After the panel, I discussed this issue with Kenn Cukier of The Economist, who has followed the development of this technology for a while and has a good perspective on how we reached the current state. It seems that the decision to use contactless technology was made without fully understanding its consequences, relying on technical assurances from people who had products to sell. Now that the problems with that decision have become obvious, it’s late in the process and would be expensive and embarrassing to back out. In short, this looks like another flawed technology procurement program.

Proposals like the Cal-INDUCE bill often assume that it’s reasonably easy to monitor network traffic to block certain kinds of data from being transmitted. In fact, there are many simple countermeasures that users can (and do, if pressed) use to avoid monitoring.

As a simple example, here’s an interesting (and well known) technical trick. Suppose Alice has a message M that she wants to send to Bob. We’ll treat M as a number (bearing in mind that any digital message can be thought of as a number). Alice chooses a random number R which has the same number of digits as M. She sends the message R to Bob; then she computes X = M-R, and sends the message X to Bob. Obviously, Bob can add the two messages, R + (M-R), and the sum will be M – the message Alice originally wanted to send him.

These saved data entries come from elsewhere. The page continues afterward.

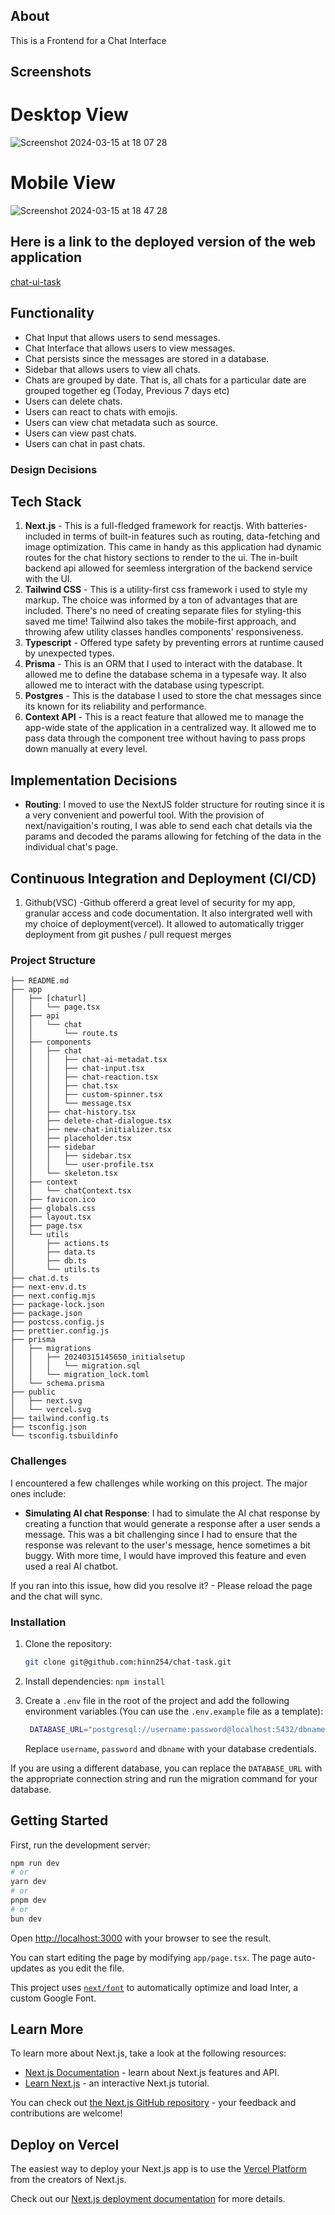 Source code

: ## About

This is a Frontend for a Chat Interface

## Screenshots

# Desktop View

![Screenshot 2024-03-15 at 18 07 28](https://github.com/hinn254/chat-task/assets/58983670/34fea712-0040-4f79-9417-3e64a0551bc3)

# Mobile View

![Screenshot 2024-03-15 at 18 47 28](https://github.com/hinn254/chat-task/assets/58983670/b90d2a72-6f23-4c3d-bf2d-988349be1f3c)

## Here is a link to the deployed version of the web application

[chat-ui-task](https://chat-task-c8lg-qt5z5tc6d-hinn254.vercel.app)

## Functionality

- Chat Input that allows users to send messages.
- Chat Interface that allows users to view messages.
- Chat persists since the messages are stored in a database.
- Sidebar that allows users to view all chats.
- Chats are grouped by date. That is, all chats for a particular date are grouped together eg (Today, Previous 7 days etc)
- Users can delete chats.
- Users can react to chats with emojis.
- Users can view chat metadata such as source.
- Users can view past chats.
- Users can chat in past chats.

### Design Decisions

## Tech Stack

1. **Next.js** - This is a full-fledged framework for reactjs. With batteries-included in terms of built-in features such as routing, data-fetching and image optimization. This came in handy as this application had dynamic routes for the chat history sections to render to the ui. The in-built backend api allowed for seemless intergration of the backend service with the UI.
2. **Tailwind CSS** - This is a utility-first css framework i used to style my markup. The choice was informed by a ton of advantages that are included. There's no need of creating separate files for styling-this saved me time! Tailwind also takes the mobile-first approach, and throwing afew utility classes handles components' responsiveness.
3. **Typescript** - Offered type safety by preventing errors at runtime caused by unexpected types.
4. **Prisma** - This is an ORM that I used to interact with the database. It allowed me to define the database schema in a typesafe way. It also allowed me to interact with the database using typescript.
5. **Postgres** - This is the database I used to store the chat messages since its known for its reliability and performance.
6. **Context API** - This is a react feature that allowed me to manage the app-wide state of the application in a centralized way. It allowed me to pass data through the component tree without having to pass props down manually at every level.

## Implementation Decisions

- **Routing**: I moved to use the NextJS folder structure for routing since it is a very convenient and powerful tool. With the provision of next/navigaition's routing, I was able to send each chat details via the params and decoded the params allowing for fetching of the data in the individual chat's page.

## Continuous Integration and Deployment (CI/CD)

1. Github(VSC) -Github offererd a great level of security for my app, granular access and code documentation. It also intergrated well with my choice of deployment(vercel). It allowed to automatically trigger deployment from git pushes / pull request merges

### Project Structure

```
├── README.md
├── app
│   ├── [chaturl]
│   │   └── page.tsx
│   ├── api
│   │   └── chat
│   │       └── route.ts
│   ├── components
│   │   ├── chat
│   │   │   ├── chat-ai-metadat.tsx
│   │   │   ├── chat-input.tsx
│   │   │   ├── chat-reaction.tsx
│   │   │   ├── chat.tsx
│   │   │   ├── custom-spinner.tsx
│   │   │   └── message.tsx
│   │   ├── chat-history.tsx
│   │   ├── delete-chat-dialogue.tsx
│   │   ├── new-chat-initializer.tsx
│   │   ├── placeholder.tsx
│   │   ├── sidebar
│   │   │   ├── sidebar.tsx
│   │   │   └── user-profile.tsx
│   │   └── skeleton.tsx
│   ├── context
│   │   └── chatContext.tsx
│   ├── favicon.ico
│   ├── globals.css
│   ├── layout.tsx
│   ├── page.tsx
│   └── utils
│       ├── actions.ts
│       ├── data.ts
│       ├── db.ts
│       └── utils.ts
├── chat.d.ts
├── next-env.d.ts
├── next.config.mjs
├── package-lock.json
├── package.json
├── postcss.config.js
├── prettier.config.js
├── prisma
│   ├── migrations
│   │   ├── 20240315145650_initialsetup
│   │   │   └── migration.sql
│   │   └── migration_lock.toml
│   └── schema.prisma
├── public
│   ├── next.svg
│   └── vercel.svg
├── tailwind.config.ts
├── tsconfig.json
└── tsconfig.tsbuildinfo
```

### Challenges

I encountered a few challenges while working on this project. The major ones include:

- **Simulating AI chat Response**: I had to simulate the AI chat response by creating a function that would generate a response after a user sends a message. This was a bit challenging since I had to ensure that the response was relevant to the user's message, hence sometimes a bit buggy. With more time, I would have improved this feature and even used a real AI chatbot.

If you ran into this issue, how did you resolve it? - Please reload the page and the chat will sync.

### Installation

1. Clone the repository:

   ```bash
   git clone git@github.com:hinn254/chat-task.git
   ```

2. Install dependencies:
   `npm install`

3. Create a `.env` file in the root of the project and add the following environment variables (You can use the `.env.example` file as a template):

   ```bash
    DATABASE_URL="postgresql://username:password@localhost:5432/dbname"
   ```

   Replace `username`, `password` and `dbname` with your database credentials.

If you are using a different database, you can replace the `DATABASE_URL` with the appropriate connection string and run the migration command for your database.

## Getting Started

First, run the development server:

```bash
npm run dev
# or
yarn dev
# or
pnpm dev
# or
bun dev
```

Open [http://localhost:3000](http://localhost:3000) with your browser to see the result.

You can start editing the page by modifying `app/page.tsx`. The page auto-updates as you edit the file.

This project uses [`next/font`](https://nextjs.org/docs/basic-features/font-optimization) to automatically optimize and load Inter, a custom Google Font.

## Learn More

To learn more about Next.js, take a look at the following resources:

- [Next.js Documentation](https://nextjs.org/docs) - learn about Next.js features and API.
- [Learn Next.js](https://nextjs.org/learn) - an interactive Next.js tutorial.

You can check out [the Next.js GitHub repository](https://github.com/vercel/next.js/) - your feedback and contributions are welcome!

## Deploy on Vercel

The easiest way to deploy your Next.js app is to use the [Vercel Platform](https://vercel.com/new?utm_medium=default-template&filter=next.js&utm_source=create-next-app&utm_campaign=create-next-app-readme) from the creators of Next.js.

Check out our [Next.js deployment documentation](https://nextjs.org/docs/deployment) for more details.
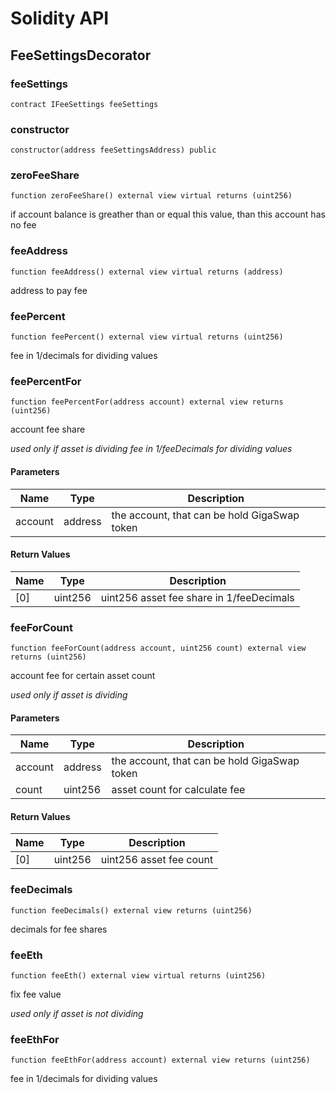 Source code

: # Solidity API

## FeeSettingsDecorator

### feeSettings

```solidity
contract IFeeSettings feeSettings
```

### constructor

```solidity
constructor(address feeSettingsAddress) public
```

### zeroFeeShare

```solidity
function zeroFeeShare() external view virtual returns (uint256)
```

if account balance is greather than or equal this value, than this account has no fee

### feeAddress

```solidity
function feeAddress() external view virtual returns (address)
```

address to pay fee

### feePercent

```solidity
function feePercent() external view virtual returns (uint256)
```

fee in 1/decimals for dividing values

### feePercentFor

```solidity
function feePercentFor(address account) external view returns (uint256)
```

account fee share

_used only if asset is dividing
fee in 1/feeDecimals for dividing values_

#### Parameters

| Name | Type | Description |
| ---- | ---- | ----------- |
| account | address | the account, that can be hold GigaSwap token |

#### Return Values

| Name | Type | Description |
| ---- | ---- | ----------- |
| [0] | uint256 | uint256 asset fee share in 1/feeDecimals |

### feeForCount

```solidity
function feeForCount(address account, uint256 count) external view returns (uint256)
```

account fee for certain asset count

_used only if asset is dividing_

#### Parameters

| Name | Type | Description |
| ---- | ---- | ----------- |
| account | address | the account, that can be hold GigaSwap token |
| count | uint256 | asset count for calculate fee |

#### Return Values

| Name | Type | Description |
| ---- | ---- | ----------- |
| [0] | uint256 | uint256 asset fee count |

### feeDecimals

```solidity
function feeDecimals() external view returns (uint256)
```

decimals for fee shares

### feeEth

```solidity
function feeEth() external view virtual returns (uint256)
```

fix fee value

_used only if asset is not dividing_

### feeEthFor

```solidity
function feeEthFor(address account) external view returns (uint256)
```

fee in 1/decimals for dividing values

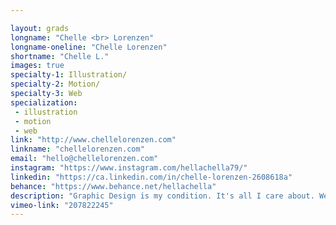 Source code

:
 ```yaml
---

layout: grads
longname: "Chelle <br> Lorenzen"
longname-oneline: "Chelle Lorenzen"
shortname: "Chelle L."
images: true
specialty-1: Illustration/
specialty-2: Motion/
specialty-3: Web
specialization:
 - illustration
 - motion
 - web
link: "http://www.chellelorenzen.com"
linkname: "chellelorenzen.com"
email: "hello@chellelorenzen.com"
instagram: "https://www.instagram.com/hellachella79/"
linkedin: "https://ca.linkedin.com/in/chelle-lorenzen-2608618a"
behance: "https://www.behance.net/hellachella"
description: "Graphic Design is my condition. It's all I care about. Well.. that and people, kittens, YouTube videos about Ralph Steadman, oxford commas, and most recently, knowing all the lyrics to Total Eclipse of the 💔 by Bonnie Tyler."
vimeo-link: "207822245"
---
```

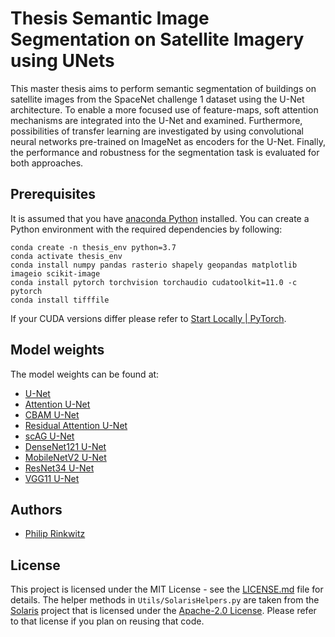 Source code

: # Thesis Semantic Image Segmentation on Satellite Imagery using UNets

This master thesis aims to perform semantic segmentation of buildings on satellite images from
the SpaceNet challenge 1 dataset using the U-Net architecture.
To enable a more focused use of feature-maps, soft attention mechanisms
are integrated into the U-Net and examined.
Furthermore, possibilities of transfer learning are investigated by
using convolutional neural networks pre-trained
on ImageNet as encoders for the U-Net.
Finally, the performance and robustness for the segmentation task is evaluated for both approaches.

## Prerequisites

It is assumed that you have [anaconda Python](https://www.anaconda.com/) installed. You can create a Python
environment with the required dependencies by following:

```
conda create -n thesis_env python=3.7
conda activate thesis_env
conda install numpy pandas rasterio shapely geopandas matplotlib imageio scikit-image
conda install pytorch torchvision torchaudio cudatoolkit=11.0 -c pytorch
conda install tifffile
```

If your CUDA versions differ please refer to [Start Locally | PyTorch](https://pytorch.org/get-started/locally/).

## Model weights

The model weights can be found at:

* [U-Net](https://drive.protonmail.com/urls/0K1DQWA7BW#FHqatMWKW81I)
* [Attention U-Net](https://drive.protonmail.com/urls/H0M2CM57ZR#omG2xLYB4R9R)
* [CBAM U-Net](https://drive.protonmail.com/urls/KQW02V5HTW#1re9Edplo6QY)
* [Residual Attention U-Net](https://drive.protonmail.com/urls/8PVP5JE2J4#JYg7IsbbOXK7)
* [scAG U-Net](https://drive.protonmail.com/urls/1P81WARY6C#Z51ijrV9bdg0)
* [DenseNet121 U-Net](https://drive.protonmail.com/urls/D5QT4C92YW#3DE25wzni9Ci)
* [MobileNetV2 U-Net](https://drive.protonmail.com/urls/TJW6F5THT8#MtqNAn0k1YxZ)
* [ResNet34 U-Net](https://drive.protonmail.com/urls/6T6354SJZC#EP8B6RmRojVA)
* [VGG11 U-Net](https://drive.protonmail.com/urls/8K3F124Y9C#dc7c0LcjCfri)

## Authors

* [Philip Rinkwitz](https://github.com/rinkwitz)

## License

This project is licensed under the MIT License - see the [LICENSE.md](LICENSE.md) file for details.
The helper methods in ```Utils/SolarisHelpers.py``` are taken from the [Solaris](https://github.com/CosmiQ/solaris) project
that is licensed under the [Apache-2.0 License](https://github.com/CosmiQ/solaris/blob/master/LICENSE.txt). 
Please refer to that license if you plan on reusing that code.

[comment]: <> (<p align="center">)

[comment]: <> (<img src="/img/rml_country.jpg" alt="rml country" width="600">)

[comment]: <> (<img src="/img/table_country.png" alt="table country" width="415">)

[comment]: <> (</p>)


[comment]: <> (## Acknowledgements:)

[comment]: <> (The formulas of this README were create using:)

[comment]: <> (* [Codecogs online Latex editor]&#40;https://www.codecogs.com/latex/eqneditor.php&#41;)
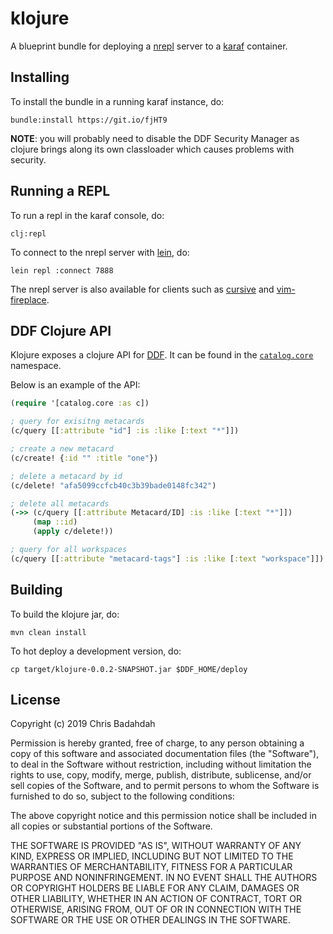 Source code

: # klojure

A blueprint bundle for deploying a
[nrepl](https://nrepl.org/nrepl/0.6.0/index.html) server to a
[karaf](https://karaf.apache.org/) container.

## Installing

To install the bundle in a running karaf instance, do:

    bundle:install https://git.io/fjHT9

**NOTE**: you will probably need to disable the DDF Security Manager as
clojure brings along its own classloader which causes problems with
security.

## Running a REPL

To run a repl in the karaf console, do:

    clj:repl

To connect to the nrepl server with [lein](https://leiningen.org/), do:

    lein repl :connect 7888

The nrepl server is also available for clients such as
[cursive](https://cursive-ide.com/) and
[vim-fireplace](https://github.com/tpope/vim-fireplace).

## DDF Clojure API

Klojure exposes a clojure API for [DDF](https://github.com/codice/ddf). It
can be found in the [`catalog.core`](src/main/clojure/catalog/core.clj)
namespace.

Below is an example of the API:

```clojure
(require '[catalog.core :as c])

; query for exisitng metacards
(c/query [[:attribute "id"] :is :like [:text "*"]])

; create a new metacard
(c/create! {:id "" :title "one"})

; delete a metacard by id
(c/delete! "afa5099ccfcb40c3b39bade0148fc342")

; delete all metacards
(->> (c/query [[:attribute Metacard/ID] :is :like [:text "*"]])
     (map ::id)
     (apply c/delete!))

; query for all workspaces
(c/query [[:attribute "metacard-tags"] :is :like [:text "workspace"]])
```

## Building

To build the klojure jar, do:

    mvn clean install

To hot deploy a development version, do:

    cp target/klojure-0.0.2-SNAPSHOT.jar $DDF_HOME/deploy

## License

Copyright (c) 2019 Chris Badahdah

Permission is hereby granted, free of charge, to any person obtaining a
copy of this software and associated documentation files (the "Software"),
to deal in the Software without restriction, including without limitation
the rights to use, copy, modify, merge, publish, distribute, sublicense,
and/or sell copies of the Software, and to permit persons to whom the
Software is furnished to do so, subject to the following conditions:

The above copyright notice and this permission notice shall be included in
all copies or substantial portions of the Software.

THE SOFTWARE IS PROVIDED "AS IS", WITHOUT WARRANTY OF ANY KIND, EXPRESS OR
IMPLIED, INCLUDING BUT NOT LIMITED TO THE WARRANTIES OF MERCHANTABILITY,
FITNESS FOR A PARTICULAR PURPOSE AND NONINFRINGEMENT. IN NO EVENT SHALL
THE AUTHORS OR COPYRIGHT HOLDERS BE LIABLE FOR ANY CLAIM, DAMAGES OR OTHER
LIABILITY, WHETHER IN AN ACTION OF CONTRACT, TORT OR OTHERWISE, ARISING
FROM, OUT OF OR IN CONNECTION WITH THE SOFTWARE OR THE USE OR OTHER
DEALINGS IN THE SOFTWARE.

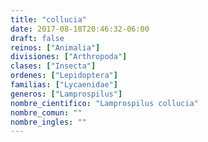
 ```yaml
---
title: "collucia"
date: 2017-08-18T20:46:32-06:00
draft: false
reinos: ["Animalia"]
divisiones: ["Arthropoda"]
clases: ["Insecta"]
ordenes: ["Lepidoptera"]
familias: ["Lycaenidae"]
generos: ["Lamprospilus"]
nombre_cientifico: "Lamprospilus collucia"
nombre_comun: ""
nombre_ingles: ""
---
```

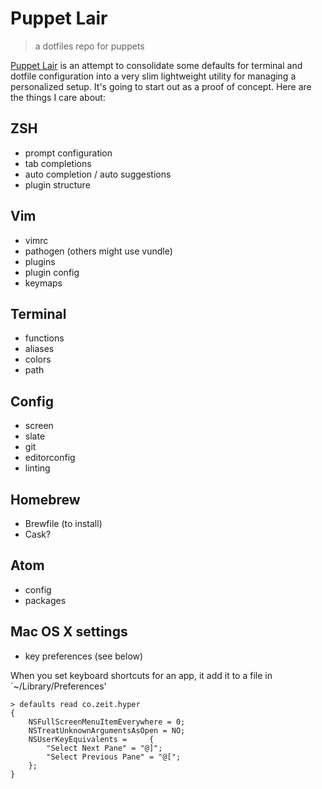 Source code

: # Puppet Lair
> a dotfiles repo for puppets

[Puppet Lair](https://www.instagram.com/p/BSkRAMjFCtP) is an attempt to consolidate some defaults for terminal and dotfile configuration into a very slim lightweight utility for managing a personalized setup. It's going to start out as a proof of concept. Here are the things I care about:

## ZSH
+ prompt configuration
+ tab completions
+ auto completion / auto suggestions
+ plugin structure

## Vim
+ vimrc
+ pathogen (others might use vundle)
+ plugins
+ plugin config
+ keymaps

## Terminal
+ functions
+ aliases
+ colors
+ path

## Config
+ screen
+ slate
+ git
+ editorconfig
+ linting

## Homebrew
+ Brewfile (to install)
+ Cask?

## Atom
+ config
+ packages

## Mac OS X settings
+ key preferences (see below)

When you set keyboard shortcuts for an app, it add it to a file in `~/Library/Preferences'
```
> defaults read co.zeit.hyper
{
    NSFullScreenMenuItemEverywhere = 0;
    NSTreatUnknownArgumentsAsOpen = NO;
    NSUserKeyEquivalents =     {
        "Select Next Pane" = "@]";
        "Select Previous Pane" = "@[";
    };
}
```

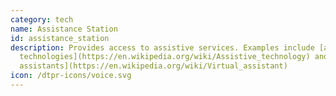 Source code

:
 ```yaml
---
category: tech
name: Assistance Station
id: assistance_station
description: Provides access to assistive services. Examples include [assistive
  technologies](https://en.wikipedia.org/wiki/Assistive_technology) and [virtual
  assistants](https://en.wikipedia.org/wiki/Virtual_assistant)
icon: /dtpr-icons/voice.svg
---
```

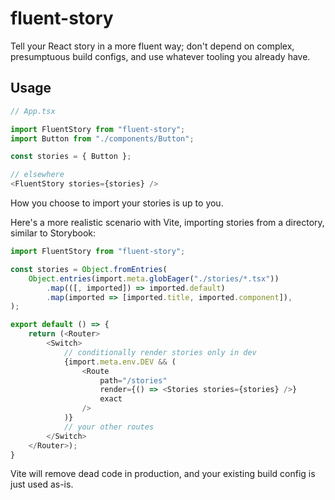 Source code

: # fluent-story

Tell your React story in a more fluent way; don't depend on complex, presumptuous build configs, and use whatever tooling you already have.

## Usage

```Typescript
// App.tsx

import FluentStory from "fluent-story";
import Button from "./components/Button";

const stories = { Button };

// elsewhere
<FluentStory stories={stories} />
```

How you choose to import your stories is up to you.

Here's a more realistic scenario with Vite, importing stories from a directory, similar to Storybook:

```Typescript
import FluentStory from "fluent-story";

const stories = Object.fromEntries(
	Object.entries(import.meta.globEager("./stories/*.tsx"))
		.map(([, imported]) => imported.default)
		.map(imported => [imported.title, imported.component]),
);

export default () => {
	return (<Router>
		<Switch>
			// conditionally render stories only in dev
			{import.meta.env.DEV && (
				<Route
					path="/stories"
					render={() => <Stories stories={stories} />}
					exact
				/>
			)}
			// your other routes
		</Switch>
	</Router>);
}
```

Vite will remove dead code in production, and your existing build config is just used as-is.
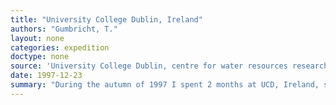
 ```yaml
---
title: "University College Dublin, Ireland"
authors: "Gumbricht, T."
layout: none
categories: expedition
doctype: none
source: 'University College Dublin, centre for water resources research, Ireland'
date: 1997-12-23
summary: "During the autumn of 1997 I spent 2 months at UCD, Ireland, studying tropical hydrology."
---
```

[Details, for mathematical purists: all arithmetic is done modulo a large prime P; R is chosen randomly in [0, P-1]. When I say a value “looks random” I mean that it is indistinguishable (in the information-theoretic sense) from a random value.]

Now here’s the cool part: both of the messages that Alice sends look completely random. Obviously R looks random, because Alice generated it randomly. But it turns out that X looks random too. To be more precise: either message by itself looks completely random; only by combining the two messages can any information be extracted.

By this expedient, Alice can foil any network monitor who looks at network messages one at a time. Each individual message looks innocuous, and it is only by storing messages and combining them that a monitor can learn what Alice is really telling Bob. If Alice sends the two messages by different paths, then the monitor has to gather messages from multiple paths, and combine them, to learn what Alice is telling Bob.

It’s easy for Alice to extend this trick, to split her message M into any number of pieces. For example, Alice could split M into five pieces, by generating four random numbers, R1, R2, R3, and R4, and then computing X = M-(R1+R2+R3+R4). Given any four of these five pieces, nothing can be deduced. Only somebody who has all five pieces, and knows to combine them by addition, can extract information. So a monitor has to gather and compare many messages to see what Alice is up to, even though Alice isn’t using encryption.

There are many more technical tricks like this that are easy for Alice and Bob to adopt, but hard for network monitors to cope with. If the monitors want to engage in an arms race, they’ll lose.